##### Data for review #####

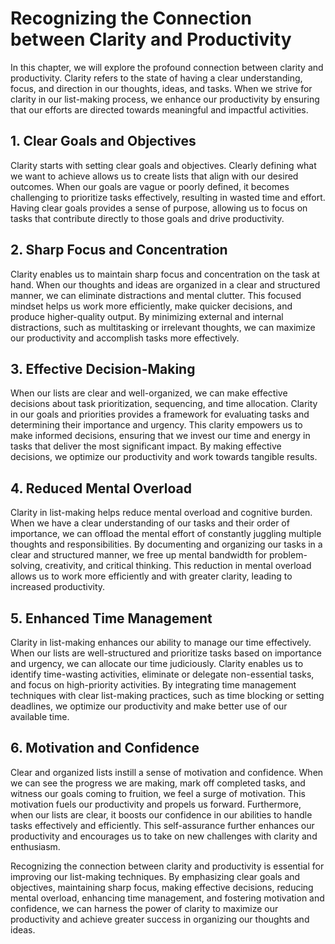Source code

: Recognizing the Connection between Clarity and Productivity
====================================================================

In this chapter, we will explore the profound connection between clarity and productivity. Clarity refers to the state of having a clear understanding, focus, and direction in our thoughts, ideas, and tasks. When we strive for clarity in our list-making process, we enhance our productivity by ensuring that our efforts are directed towards meaningful and impactful activities.

**1. Clear Goals and Objectives**
---------------------------------

Clarity starts with setting clear goals and objectives. Clearly defining what we want to achieve allows us to create lists that align with our desired outcomes. When our goals are vague or poorly defined, it becomes challenging to prioritize tasks effectively, resulting in wasted time and effort. Having clear goals provides a sense of purpose, allowing us to focus on tasks that contribute directly to those goals and drive productivity.

**2. Sharp Focus and Concentration**
------------------------------------

Clarity enables us to maintain sharp focus and concentration on the task at hand. When our thoughts and ideas are organized in a clear and structured manner, we can eliminate distractions and mental clutter. This focused mindset helps us work more efficiently, make quicker decisions, and produce higher-quality output. By minimizing external and internal distractions, such as multitasking or irrelevant thoughts, we can maximize our productivity and accomplish tasks more effectively.

**3. Effective Decision-Making**
--------------------------------

When our lists are clear and well-organized, we can make effective decisions about task prioritization, sequencing, and time allocation. Clarity in our goals and priorities provides a framework for evaluating tasks and determining their importance and urgency. This clarity empowers us to make informed decisions, ensuring that we invest our time and energy in tasks that deliver the most significant impact. By making effective decisions, we optimize our productivity and work towards tangible results.

**4. Reduced Mental Overload**
------------------------------

Clarity in list-making helps reduce mental overload and cognitive burden. When we have a clear understanding of our tasks and their order of importance, we can offload the mental effort of constantly juggling multiple thoughts and responsibilities. By documenting and organizing our tasks in a clear and structured manner, we free up mental bandwidth for problem-solving, creativity, and critical thinking. This reduction in mental overload allows us to work more efficiently and with greater clarity, leading to increased productivity.

**5. Enhanced Time Management**
-------------------------------

Clarity in list-making enhances our ability to manage our time effectively. When our lists are well-structured and prioritize tasks based on importance and urgency, we can allocate our time judiciously. Clarity enables us to identify time-wasting activities, eliminate or delegate non-essential tasks, and focus on high-priority activities. By integrating time management techniques with clear list-making practices, such as time blocking or setting deadlines, we optimize our productivity and make better use of our available time.

**6. Motivation and Confidence**
--------------------------------

Clear and organized lists instill a sense of motivation and confidence. When we can see the progress we are making, mark off completed tasks, and witness our goals coming to fruition, we feel a surge of motivation. This motivation fuels our productivity and propels us forward. Furthermore, when our lists are clear, it boosts our confidence in our abilities to handle tasks effectively and efficiently. This self-assurance further enhances our productivity and encourages us to take on new challenges with clarity and enthusiasm.

Recognizing the connection between clarity and productivity is essential for improving our list-making techniques. By emphasizing clear goals and objectives, maintaining sharp focus, making effective decisions, reducing mental overload, enhancing time management, and fostering motivation and confidence, we can harness the power of clarity to maximize our productivity and achieve greater success in organizing our thoughts and ideas.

#####

> _Directions for this task_
Where a line of the records includes "towards", copy it.

> _Written answer_
In this chapter, we will explore the profound connection between clarity and productivity. Clarity refers to the state of having a clear understanding, focus, and direction in our thoughts, ideas, and tasks. When we strive for clarity in our list-making process, we enhance our productivity by ensuring that our efforts are directed towards meaningful and impactful activities.
When our lists are clear and well-organized, we can make effective decisions about task prioritization, sequencing, and time allocation. Clarity in our goals and priorities provides a framework for evaluating tasks and determining their importance and urgency. This clarity empowers us to make informed decisions, ensuring that we invest our time and energy in tasks that deliver the most significant impact. By making effective decisions, we optimize our productivity and work towards tangible results.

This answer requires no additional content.